======== Exercise materials
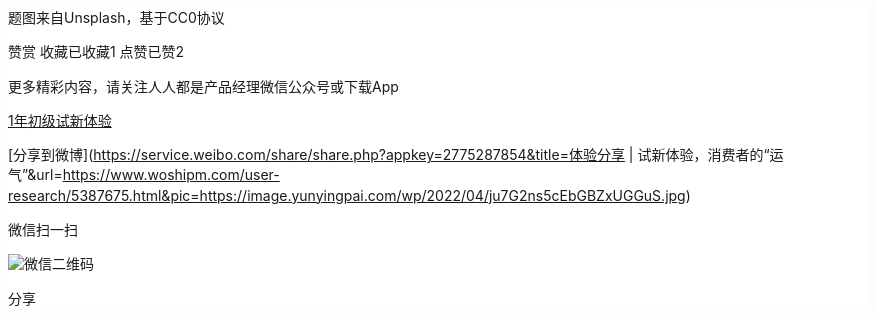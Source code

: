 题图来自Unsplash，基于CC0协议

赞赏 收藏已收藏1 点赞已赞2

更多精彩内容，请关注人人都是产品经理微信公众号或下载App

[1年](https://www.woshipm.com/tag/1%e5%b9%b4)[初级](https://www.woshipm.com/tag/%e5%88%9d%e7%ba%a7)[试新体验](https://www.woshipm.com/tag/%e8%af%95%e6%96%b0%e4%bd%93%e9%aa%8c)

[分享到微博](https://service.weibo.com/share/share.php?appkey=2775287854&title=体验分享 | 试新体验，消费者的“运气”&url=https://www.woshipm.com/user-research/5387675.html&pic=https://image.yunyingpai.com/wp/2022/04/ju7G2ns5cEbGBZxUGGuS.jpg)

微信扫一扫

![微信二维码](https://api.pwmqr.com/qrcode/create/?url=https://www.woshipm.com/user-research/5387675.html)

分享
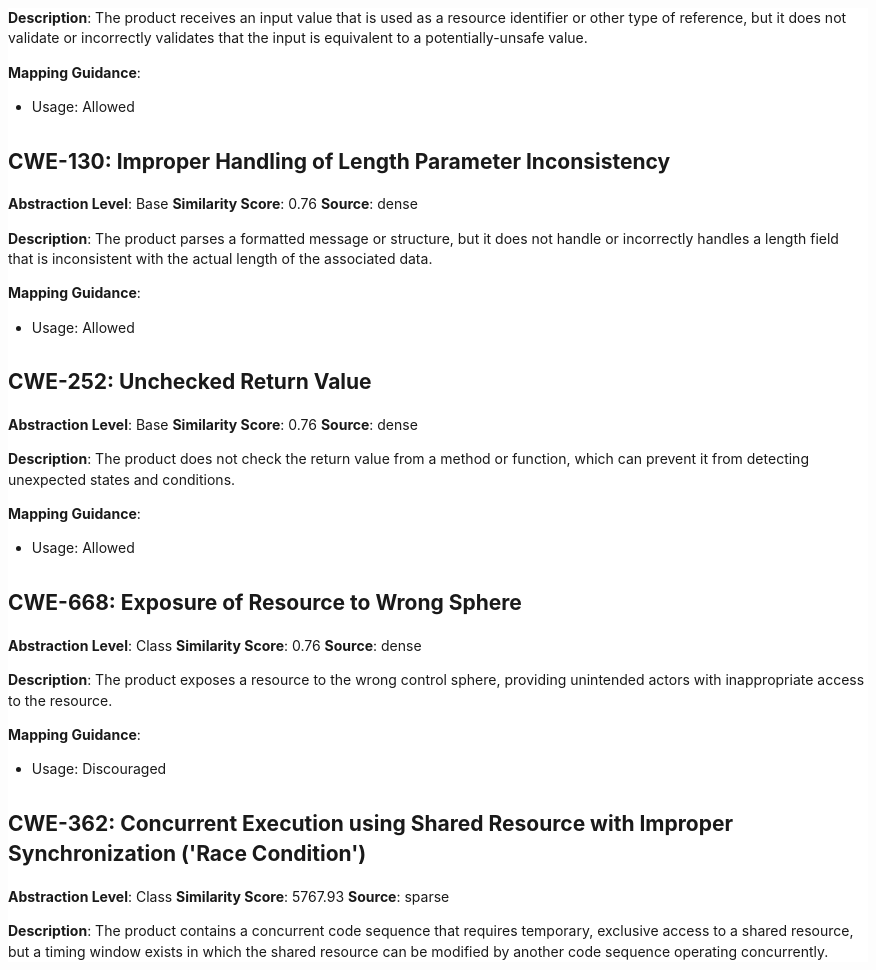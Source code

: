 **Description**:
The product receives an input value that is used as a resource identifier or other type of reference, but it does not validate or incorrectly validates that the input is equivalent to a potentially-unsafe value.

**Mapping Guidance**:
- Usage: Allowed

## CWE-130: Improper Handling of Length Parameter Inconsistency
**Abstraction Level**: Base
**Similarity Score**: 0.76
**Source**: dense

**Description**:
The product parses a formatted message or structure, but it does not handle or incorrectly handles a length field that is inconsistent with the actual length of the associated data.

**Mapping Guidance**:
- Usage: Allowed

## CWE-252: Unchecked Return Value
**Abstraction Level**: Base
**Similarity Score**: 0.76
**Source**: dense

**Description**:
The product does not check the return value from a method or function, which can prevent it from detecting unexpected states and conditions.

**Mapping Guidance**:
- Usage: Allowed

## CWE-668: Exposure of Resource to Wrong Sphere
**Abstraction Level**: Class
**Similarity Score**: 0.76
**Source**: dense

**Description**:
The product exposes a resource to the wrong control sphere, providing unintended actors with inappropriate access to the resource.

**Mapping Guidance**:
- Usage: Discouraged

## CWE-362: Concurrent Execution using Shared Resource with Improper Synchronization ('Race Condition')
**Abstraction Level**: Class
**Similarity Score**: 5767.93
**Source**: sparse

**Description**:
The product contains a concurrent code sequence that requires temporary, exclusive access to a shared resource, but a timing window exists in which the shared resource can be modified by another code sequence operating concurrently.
================
**Task instructions:** The word "does" appears in some lines of the data. Copy every one of those lines.

**Output for this task:**
The product receives an input value that is used as a resource identifier or other type of reference, but it does not validate or incorrectly validates that the input is equivalent to a potentially-unsafe value.
The product parses a formatted message or structure, but it does not handle or incorrectly handles a length field that is inconsistent with the actual length of the associated data.
The product does not check the return value from a method or function, which can prevent it from detecting unexpected states and conditions.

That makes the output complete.